Masturbation allows you to engage in the process of mindfulness. If you’re anything like me, the first you would have heard of this process is at a work team building day. Hang on! That’s not what I mean! I don’t recall all of us whipping out dildos and learning how to masturbate in a group! Mindfulness is the art of feeling – it’s about focusing on the areas of our body that we often don’t even acknowledge; like our fingertips. It’s focusing your mind on these areas and getting in touch with what we can actually sense. By slotting masturbation into your self-care programme, you’re actually focusing on sensation and pleasure. I’m not saying that you should have the question “but what does this actually feel like?” Running through your head whilst you’re at it. What I’m saying is that you should throw the concept of orgasming out of the window and simply ask yourself “does this feel good?”. Making your goal “I want to be able to know my body and know what makes me feel good” rather than “I want to cum so hard that I see stars” will take the pressure off of you and allow you to understand all of your physical quirks and unique turn-ons. It’s for this very reason that I don’t recommend watching porn (at least at the beginning). Simply get to know your body, and let your brain wander, all the while thinking “am I enjoying this sensation?”

Set the Scene

Make sure you set the scene. Just like we spend (in my case) hundreds of pounds on candles, incense and relaxing music, we should put the same amount of effort into setting the scene to explore our bodies. I highly recommend using scented candles, make sure you feel attractive in yourself. For me, that means making sure the lighting is right. As ridiculous as that sounds, I can lose myself a lot more freely if I have a certain amount of lighting on my face. Make sure you feel beautiful, and you’ll feel instantly more relaxed.  Another way of boosting the relaxation is to pick a time whereby you know you won’t be distracted or overheard. This may be difficult if you have children, but give yourself some breathing space: don’t go into this with fear of being caught because it will put you on edge (which is obviously the complete opposite to what we’re aiming for!).

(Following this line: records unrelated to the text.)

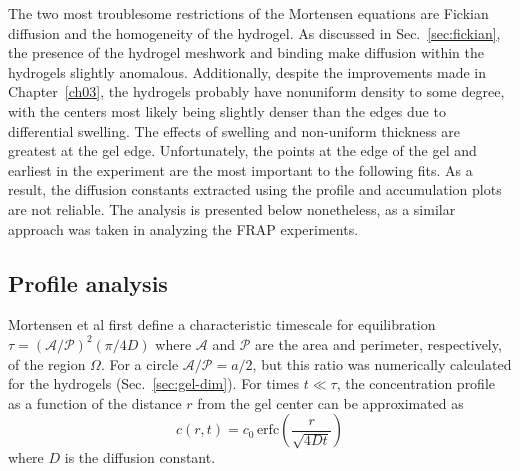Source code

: The two most troublesome restrictions of the Mortensen equations are Fickian diffusion and the homogeneity of the hydrogel.  As discussed in Sec.~\ref{sec:fickian}, the presence of the hydrogel meshwork and binding make diffusion within the hydrogels slightly anomalous.  Additionally, despite the improvements made in Chapter~\ref{ch03}, the hydrogels probably have nonuniform density to some degree, with the centers most likely being slightly denser than the edges due to differential swelling.  The effects of swelling and non-uniform thickness are greatest at the gel edge.  Unfortunately, the points at the edge of the gel and earliest in the experiment are the most important to the following fits.  As a result, the diffusion constants extracted using the profile and accumulation plots are not reliable.  The analysis is presented below nonetheless, as a similar approach was taken in analyzing the FRAP experiments.

\subsection{Profile analysis}
\label{sec:profile-analysis}

Mortensen et al first define a characteristic timescale for equilibration $\tau = (\mathcal{A}/\mathcal{P})^2 (\pi/4D)$ where $\mathcal{A}$ and $\mathcal{P}$ are the area and perimeter, respectively, of the region $\Omega$.  For a circle $\mathcal{A}/\mathcal{P} = a/2$, but this ratio was numerically calculated for the hydrogels (Sec.~\ref{sec:gel-dim}).  For times $t \ll \tau$, the concentration profile as a function of the distance $r$ from the gel center can be approximated as 
\begin{equation}
c(r,t) = c_0 \,\mathrm{erfc}\left(\frac{r}{\sqrt{4Dt}}\right)
\label{eq:approx-profile}
\end{equation}
where $D$ is the diffusion constant.


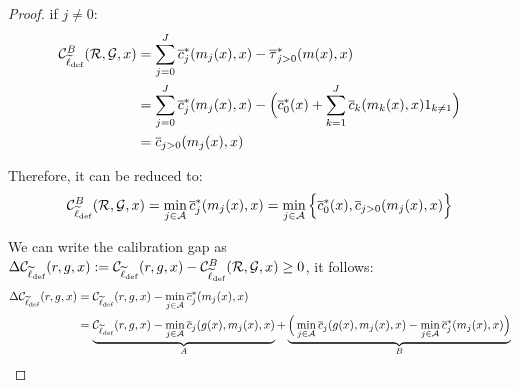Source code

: \begin{appendices}
\begin{proof}
if $j\not=0$:
\begin{equation}
    \begin{aligned}
        \mathcal{C}_{\widetilde{\ell}_{\text{def}}}^B(\mathcal{R}, \mathcal{G},x) & = \sum_{j=0}^J\overline{c}_j^\ast(m_j(x),x) - \overline{\tau}_{j>0}^\ast(m(x),x) \\
        & =\sum_{j=0}^J\overline{c}_j^\ast(m_j(x),x) - \Big( \overline{c}_0^\ast(x) + \sum_{k=1}^J \overline{c}_k(m_k(x),x) 1_{k\not=1}\Big) \\
        & = \overline{c}_{j>0}(m_j(x),x)
    \end{aligned}
\end{equation}

Therefore, it can be reduced to:
\begin{equation}
    \mathcal{C}_{\widetilde{\ell}_{\text{def}}}^B(\mathcal{R}, \mathcal{G},x) = \min_{j\in\mathcal{A}}\overline{c}_j^\ast(m_j(x),x) = \min_{j\in\mathcal{A}}\Big\{ \overline{c}_0^\ast(x), \overline{c}_{j>0}(m_j(x),x)\Big\}
\end{equation}

We can write the calibration gap as $\Delta\mathcal{C}_{\widetilde{\ell}_{\text{def}}}(r,g,x):= \mathcal{C}_{\widetilde{\ell}_{\text{def}}}(r,g,x) - \mathcal{C}_{\widetilde{\ell}_{\text{def}}}^B(\mathcal{R}, \mathcal{G},x)\geq0$, it follows:
\begin{equation}\label{eq:AB}
    \begin{aligned}
        \Delta\mathcal{C}_{\widetilde{\ell}_{\text{def}}}(r,g,x) & = \mathcal{C}_{\widetilde{\ell}_{\text{def}}}(r,g,x) - \min_{j\in\mathcal{A}}\overline{c}_j^\ast(m_j(x),x) \\
        & = \underbrace{\mathcal{C}_{\widetilde{\ell}_{\text{def}}}(r,g,x) - \min_{j\in\mathcal{A}}\overline{c}_j(g(x), m_j(x),x)}_{A}  + \underbrace{\Big(\min_{j\in\mathcal{A}}\overline{c}_j(g(x), m_j(x),x) - \min_{j\in\mathcal{A}}\overline{c}_j^\ast(m_j(x),x) \Big)}_{B}
    \end{aligned}
\end{equation}


\end{proof}
\end{appendices}
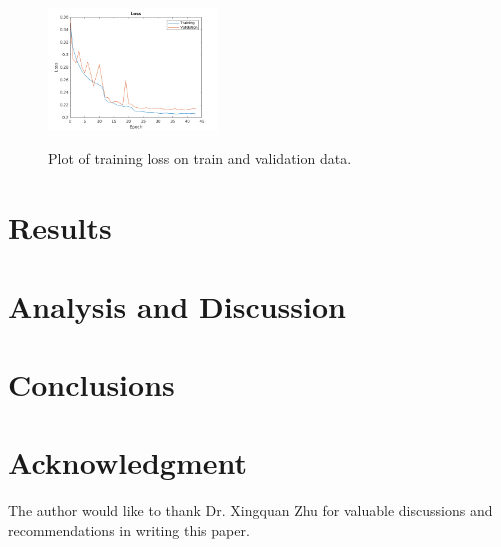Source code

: \documentclass[conference]{IEEEtran}
\begin{document}
\begin{figure}
\centering
\includegraphics[width=0.4\textwidth]{figures/training_loss.png}
\label{training_loss}
\caption{Plot of training loss on train and validation data.}
\end{figure}

\section{Results}

\section{Analysis and Discussion}

\section{Conclusions}

\section*{Acknowledgment}
The author would like to thank Dr. Xingquan Zhu for valuable discussions and recommendations in writing this paper.


\end{document}
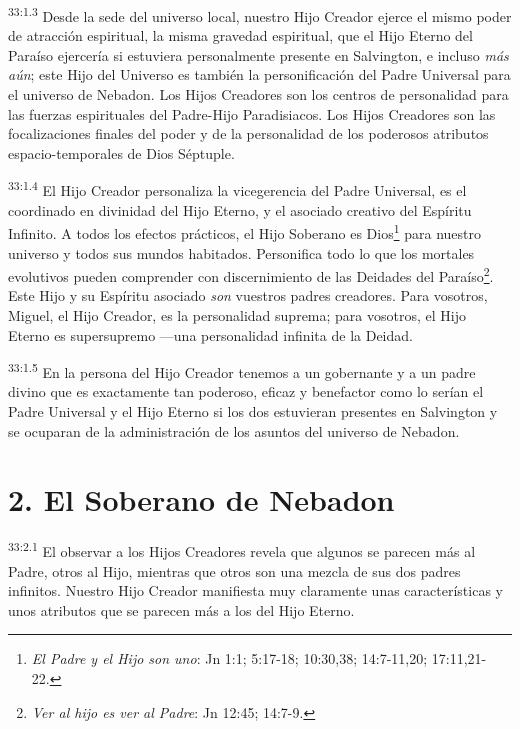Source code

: \par
\textsuperscript{33:1.3} Desde la sede del universo local, nuestro Hijo Creador ejerce el mismo poder de atracción espiritual, la misma gravedad espiritual, que el Hijo Eterno del Paraíso ejercería si estuviera personalmente presente en Salvington, e incluso \textit{más aún}; este Hijo del Universo es también la personificación del Padre Universal para el universo de Nebadon. Los Hijos Creadores son los centros de personalidad para las fuerzas espirituales del Padre-Hijo Paradisiacos. Los Hijos Creadores son las focalizaciones finales del poder y de la personalidad de los poderosos atributos espacio-temporales de Dios Séptuple.

\par
\textsuperscript{33:1.4} El Hijo Creador personaliza la vicegerencia del Padre Universal, es el coordinado en divinidad del Hijo Eterno, y el asociado creativo del Espíritu Infinito. A todos los efectos prácticos, el Hijo Soberano es Dios\footnote{\textit{El Padre y el Hijo son uno}: Jn 1:1; 5:17-18; 10:30,38; 14:7-11,20; 17:11,21-22.} para nuestro universo y todos sus mundos habitados. Personifica todo lo que los mortales evolutivos pueden comprender con discernimiento de las Deidades del Paraíso\footnote{\textit{Ver al hijo es ver al Padre}: Jn 12:45; 14:7-9.}. Este Hijo y su Espíritu asociado \textit{son} vuestros padres creadores. Para vosotros, Miguel, el Hijo Creador, es la personalidad suprema; para vosotros, el Hijo Eterno es supersupremo ---una personalidad infinita de la Deidad.

\par
\textsuperscript{33:1.5} En la persona del Hijo Creador tenemos a un gobernante y a un padre divino que es exactamente tan poderoso, eficaz y benefactor como lo serían el Padre Universal y el Hijo Eterno si los dos estuvieran presentes en Salvington y se ocuparan de la administración de los asuntos del universo de Nebadon.

\section*{2. El Soberano de Nebadon}
\par
\textsuperscript{33:2.1} El observar a los Hijos Creadores revela que algunos se parecen más al Padre, otros al Hijo, mientras que otros son una mezcla de sus dos padres infinitos. Nuestro Hijo Creador manifiesta muy claramente unas características y unos atributos que se parecen más a los del Hijo Eterno.

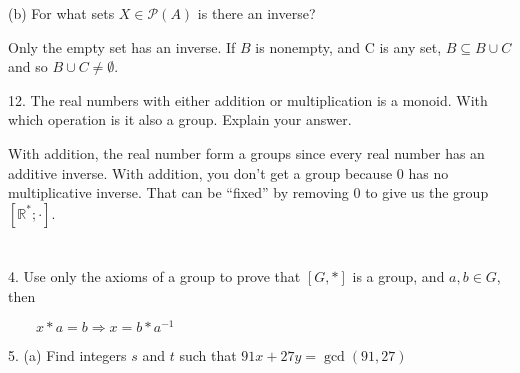 \documentclass{article}
\begin{document}
(b) For what sets \(X\in \mathcal{P}(A)\) is there an inverse?



Only the empty set has an inverse. { } If \(B\) is nonempty, and C is any set, \(B \subseteq B\cup C\) and so \(B\cup C \neq \emptyset\).



12. The real numbers with either addition or multiplication is a monoid. With which operation is it also a group. { }Explain your answer. 



With addition, the real number form a groups since every real number has an additive inverse. { } With addition, you don{'}t get a group because
0 has no multiplicative inverse. { } That can be {``}fixed{''} by removing 0 to give us the group \(\left[\mathbb{R}^*; \cdot \right]\).


\section{}



4. { } Use only the axioms of a group to prove that \([G,*]\) is a group, and \(a,b\in  G\), then



$\quad \quad $\(x*a= b \Longrightarrow  x=b*a^{-1}\)



5. { }(a) { }Find integers \(s\) and \(t\) such that \(91x + 27 y = \gcd (91,27)\)
\end{document}
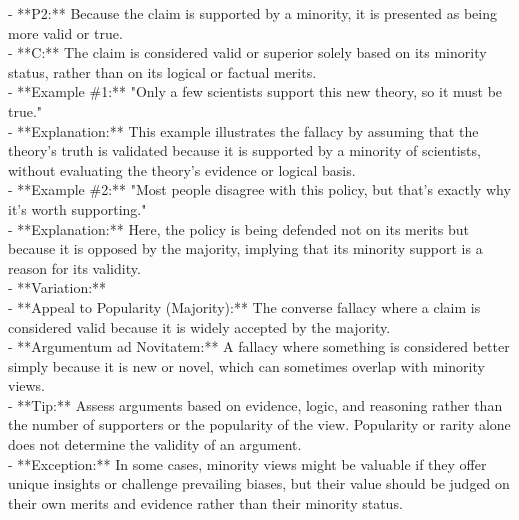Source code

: \documentclass[a4paper,12pt,single,pdftex]{scrartcl}
\begin{document}
    
        - **P2:** Because the claim is supported by a minority, it is presented as being more valid or true.
    \\

    
        - **C:** The claim is considered valid or superior solely based on its minority status, rather than on its logical or factual merits.
    \\

    
      - **Example \#1:** "Only a few scientists support this new theory, so it must be true."
    \\

    
      - **Explanation:** This example illustrates the fallacy by assuming that the theory’s truth is validated because it is supported by a minority of scientists, without evaluating the theory’s evidence or logical basis.
    \\

    
      - **Example \#2:** "Most people disagree with this policy, but that’s exactly why it’s worth supporting."
    \\

    
      - **Explanation:** Here, the policy is being defended not on its merits but because it is opposed by the majority, implying that its minority support is a reason for its validity.
    \\

    
      - **Variation:**
    \\

    
        - **Appeal to Popularity (Majority):** The converse fallacy where a claim is considered valid because it is widely accepted by the majority.
    \\

    
        - **Argumentum ad Novitatem:** A fallacy where something is considered better simply because it is new or novel, which can sometimes overlap with minority views.
    \\

    
      - **Tip:** Assess arguments based on evidence, logic, and reasoning rather than the number of supporters or the popularity of the view. Popularity or rarity alone does not determine the validity of an argument.
    \\

    
      - **Exception:** In some cases, minority views might be valuable if they offer unique insights or challenge prevailing biases, but their value should be judged on their own merits and evidence rather than their minority status.
    \\
\end{document}
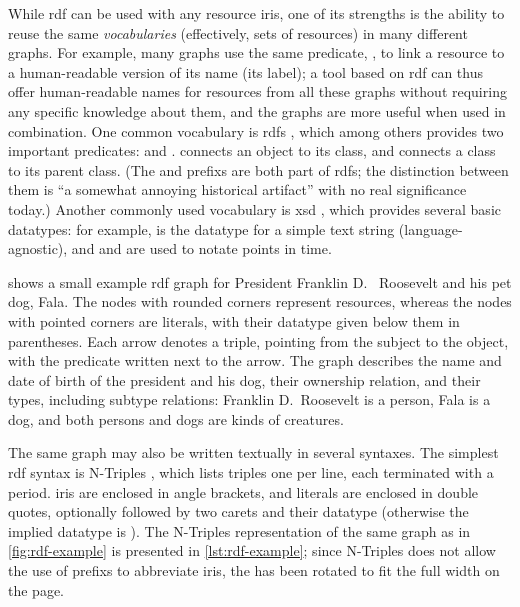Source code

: While \gls{rdf} can be used with any \gls{resource} \glspl{iri},
one of its strengths is the ability to reuse the same \emph{vocabularies}
(effectively, sets of \glspl{resource})
in many different graphs.
For example, many graphs use the same \gls{predicate}, ,
to link a \gls{resource} to a human-readable version of its name (its label);
a tool based on \gls{rdf} can thus offer human-readable names for \glspl{resource} from all these graphs
without requiring any specific knowledge about them,
and the graphs are more useful when used in combination.
One common vocabulary is \acrfull{rdfs} \cite{Guha:14:RS},
which among others provides two important predicates:
 and .
 connects an object to its class,
and  connects a class to its parent class.
(The  and  \glspl{prefix} are both part of \acrlong{rdfs};
the distinction between them is “a somewhat annoying historical artifact” \cite{Schreiber:14:RP}
with no real significance today.)
Another commonly used vocabulary is \gls{xsd} \cite{Malhotra:04:XSP},
which provides several basic datatypes:
for example,  is the datatype for a simple text string (language-agnostic),
and  and  are used to notate points in time.

 shows a small example \gls{rdf} graph
for President Franklin D.~ Roosevelt and his pet dog, Fala.
The nodes with rounded corners represent \glspl{resource},
whereas the nodes with pointed corners are literals,
with their datatype given below them in parentheses.
Each arrow denotes a \gls{triple}, pointing from the \gls{subject} to the \gls{object},
with the \gls{predicate} written next to the arrow.
The graph describes the name and date of birth of the president and his dog,
their ownership relation,
and their types, including subtype relations:
Franklin D.~Roosevelt is a person, Fala is a dog,
and both persons and dogs are kinds of creatures.

The same graph may also be written textually in several syntaxes.
The simplest \gls{rdf} syntax is \gls{N-Triples} \cite{Seaborne:14:RN},
which lists \glspl{triple} one per line, each terminated with a period.
\Glspl{iri} are enclosed in angle brackets,
and literals are enclosed in double quotes,
optionally followed by two carets and their datatype
(otherwise the implied datatype is ).
The \gls{N-Triples} representation of the same graph as in \cref{fig:rdf-example}
is presented in \cref{lst:rdf-example};
since \gls{N-Triples} does not allow the use of \glspl{prefix} to abbreviate \glspl{iri},
the  has been rotated to fit the full width on the page.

Another top tip is to envision your body as a heat map. Consider the various body parts and rate how pleasurable they are. If the heat map doesn’t do it for you, then potentially think about different colours. This will ensure that you are reflecting and truly living in the moment without any other distractions. It will encourage mindfulness and concentration, whilst also allowing you to evaluate what does or does not work for you.

Finally, please take the time to reflect on what you have achieved. Whether you have or have not orgasmed, ask yourself: “How did that go? What did I like? What didn’t I like?”. This will then inform your next sesh. You can continue with the things you did like, dismiss the things you didn’t and explore the sensations you haven’t tried yet. Start slow, perhaps scheduling in for once a week, and build more ‘you time’ around this. As I stated before, every woman is different, we all have different commitments and work lives, so I appreciate that it may be difficult to find the time. Saying that, I promise that if you stick with it, you’ll have a deeper understanding of your own body, what feels good for you and a massive stress decrease.

Now, go and set the mood – light your candles, let the aroma of vanilla or fresh cotton fill the room, get sexy and make the time to rediscover yourself; again and again and again. I guarantee you won’t regret it!